RECORD SET
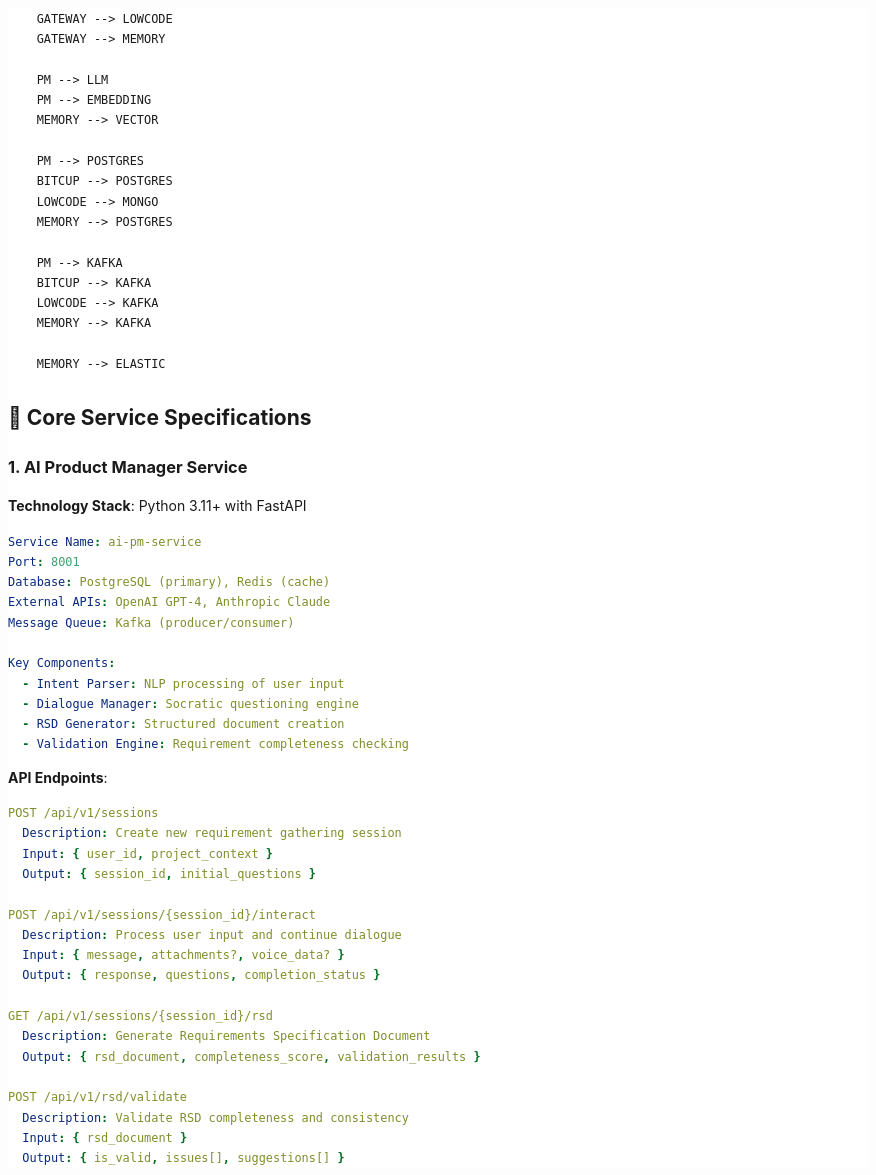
 ```mermaid
    GATEWAY --> LOWCODE
    GATEWAY --> MEMORY
    
    PM --> LLM
    PM --> EMBEDDING
    MEMORY --> VECTOR
    
    PM --> POSTGRES
    BITCUP --> POSTGRES
    LOWCODE --> MONGO
    MEMORY --> POSTGRES
    
    PM --> KAFKA
    BITCUP --> KAFKA
    LOWCODE --> KAFKA
    MEMORY --> KAFKA
    
    MEMORY --> ELASTIC
```

## 🔧 Core Service Specifications

### 1. AI Product Manager Service

**Technology Stack**: Python 3.11+ with FastAPI

```yaml
Service Name: ai-pm-service
Port: 8001
Database: PostgreSQL (primary), Redis (cache)
External APIs: OpenAI GPT-4, Anthropic Claude
Message Queue: Kafka (producer/consumer)

Key Components:
  - Intent Parser: NLP processing of user input
  - Dialogue Manager: Socratic questioning engine
  - RSD Generator: Structured document creation
  - Validation Engine: Requirement completeness checking
```

**API Endpoints**:
```yaml
POST /api/v1/sessions
  Description: Create new requirement gathering session
  Input: { user_id, project_context }
  Output: { session_id, initial_questions }

POST /api/v1/sessions/{session_id}/interact
  Description: Process user input and continue dialogue
  Input: { message, attachments?, voice_data? }
  Output: { response, questions, completion_status }

GET /api/v1/sessions/{session_id}/rsd
  Description: Generate Requirements Specification Document
  Output: { rsd_document, completeness_score, validation_results }

POST /api/v1/rsd/validate
  Description: Validate RSD completeness and consistency
  Input: { rsd_document }
  Output: { is_valid, issues[], suggestions[] }
```
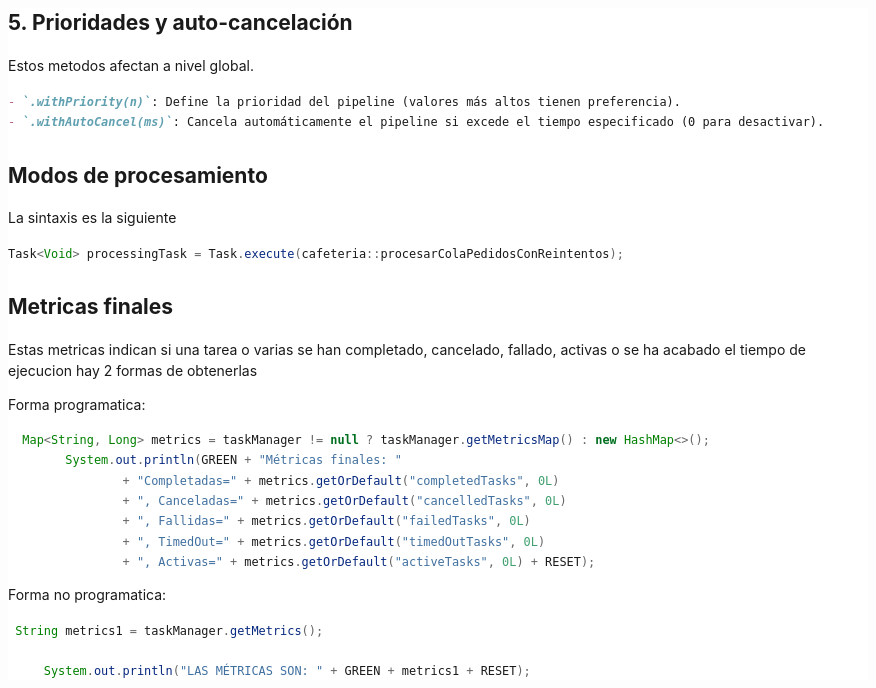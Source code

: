 ## 5. Prioridades y auto-cancelación

Estos metodos afectan a nivel global.

```markdown
- `.withPriority(n)`: Define la prioridad del pipeline (valores más altos tienen preferencia).
- `.withAutoCancel(ms)`: Cancela automáticamente el pipeline si excede el tiempo especificado (0 para desactivar).
```

## Modos de procesamiento

La sintaxis es la siguiente

```java
Task<Void> processingTask = Task.execute(cafeteria::procesarColaPedidosConReintentos);
```

## Metricas finales

Estas metricas indican si una tarea o varias se han completado, cancelado, fallado, activas o se ha acabado el tiempo de ejecucion hay 2 formas de obtenerlas

Forma programatica:

```java
  Map<String, Long> metrics = taskManager != null ? taskManager.getMetricsMap() : new HashMap<>();
        System.out.println(GREEN + "Métricas finales: "
                + "Completadas=" + metrics.getOrDefault("completedTasks", 0L)
                + ", Canceladas=" + metrics.getOrDefault("cancelledTasks", 0L)
                + ", Fallidas=" + metrics.getOrDefault("failedTasks", 0L)
                + ", TimedOut=" + metrics.getOrDefault("timedOutTasks", 0L)
                + ", Activas=" + metrics.getOrDefault("activeTasks", 0L) + RESET);
```

Forma no programatica:

```java
 String metrics1 = taskManager.getMetrics();

     System.out.println("LAS MÉTRICAS SON: " + GREEN + metrics1 + RESET);
```
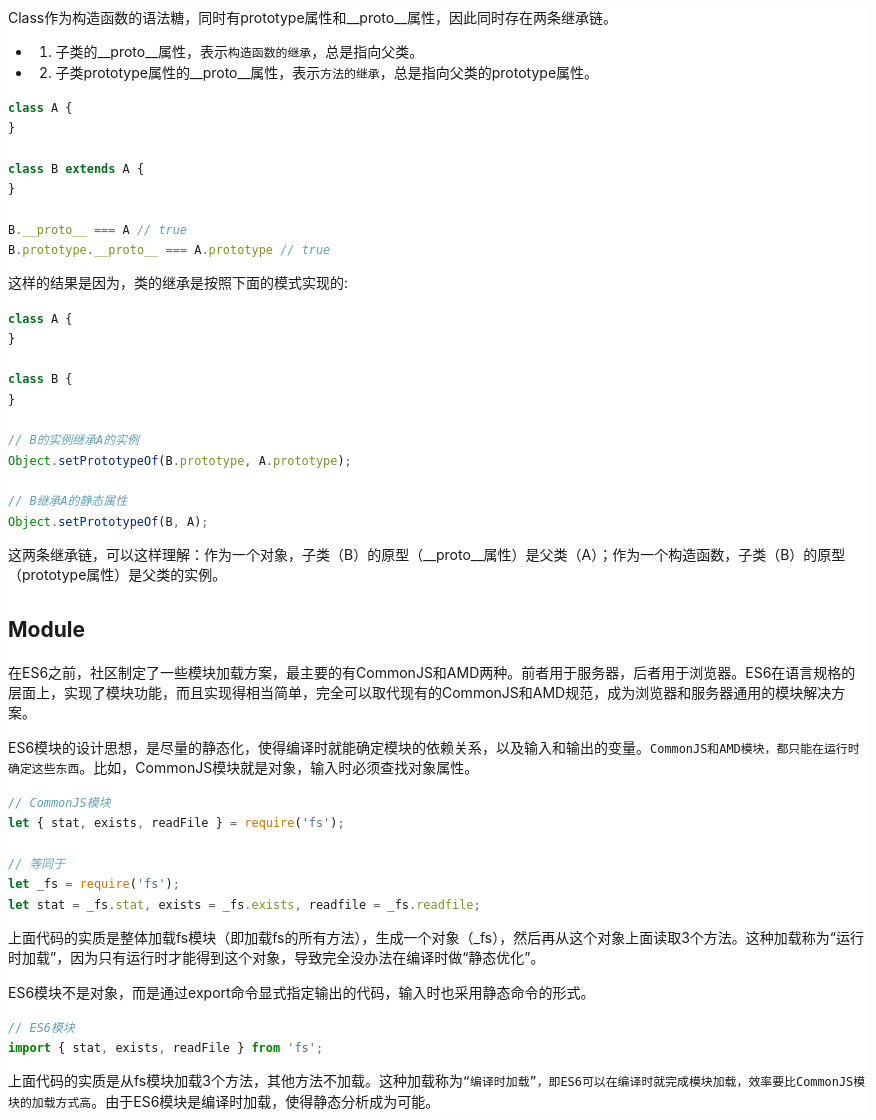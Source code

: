 Class作为构造函数的语法糖，同时有prototype属性和__proto__属性，因此同时存在两条继承链。
* 1. 子类的__proto__属性，表示`构造函数的继承`，总是指向父类。
* 2. 子类prototype属性的__proto__属性，表示`方法的继承`，总是指向父类的prototype属性。
```javascript
class A {
}

class B extends A {
}

B.__proto__ === A // true
B.prototype.__proto__ === A.prototype // true
```
这样的结果是因为，类的继承是按照下面的模式实现的:
```javascript
class A {
}

class B {
}

// B的实例继承A的实例
Object.setPrototypeOf(B.prototype, A.prototype);

// B继承A的静态属性
Object.setPrototypeOf(B, A);
```
这两条继承链，可以这样理解：作为一个对象，子类（B）的原型（__proto__属性）是父类（A）；作为一个构造函数，子类（B）的原型（prototype属性）是父类的实例。



## Module

在ES6之前，社区制定了一些模块加载方案，最主要的有CommonJS和AMD两种。前者用于服务器，后者用于浏览器。ES6在语言规格的层面上，实现了模块功能，而且实现得相当简单，完全可以取代现有的CommonJS和AMD规范，成为浏览器和服务器通用的模块解决方案。

ES6模块的设计思想，是尽量的静态化，使得编译时就能确定模块的依赖关系，以及输入和输出的变量。`CommonJS和AMD模块，都只能在运行时确定这些东西`。比如，CommonJS模块就是对象，输入时必须查找对象属性。

```javascript
// CommonJS模块
let { stat, exists, readFile } = require('fs');

// 等同于
let _fs = require('fs');
let stat = _fs.stat, exists = _fs.exists, readfile = _fs.readfile;
```
上面代码的实质是整体加载fs模块（即加载fs的所有方法），生成一个对象（_fs），然后再从这个对象上面读取3个方法。这种加载称为“运行时加载”，因为只有运行时才能得到这个对象，导致完全没办法在编译时做“静态优化”。

ES6模块不是对象，而是通过export命令显式指定输出的代码，输入时也采用静态命令的形式。
```javascript
// ES6模块
import { stat, exists, readFile } from 'fs';
```
上面代码的实质是从fs模块加载3个方法，其他方法不加载。这种加载称为`“编译时加载”，即ES6可以在编译时就完成模块加载，效率要比CommonJS模块的加载方式高`。由于ES6模块是编译时加载，使得静态分析成为可能。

PROBLEM REQUIREMENTS
Above are the records; report each line in them that includes the word "taskManager".

ANSWER TO THIS PROBLEM
  Map<String, Long> metrics = taskManager != null ? taskManager.getMetricsMap() : new HashMap<>();
 String metrics1 = taskManager.getMetrics();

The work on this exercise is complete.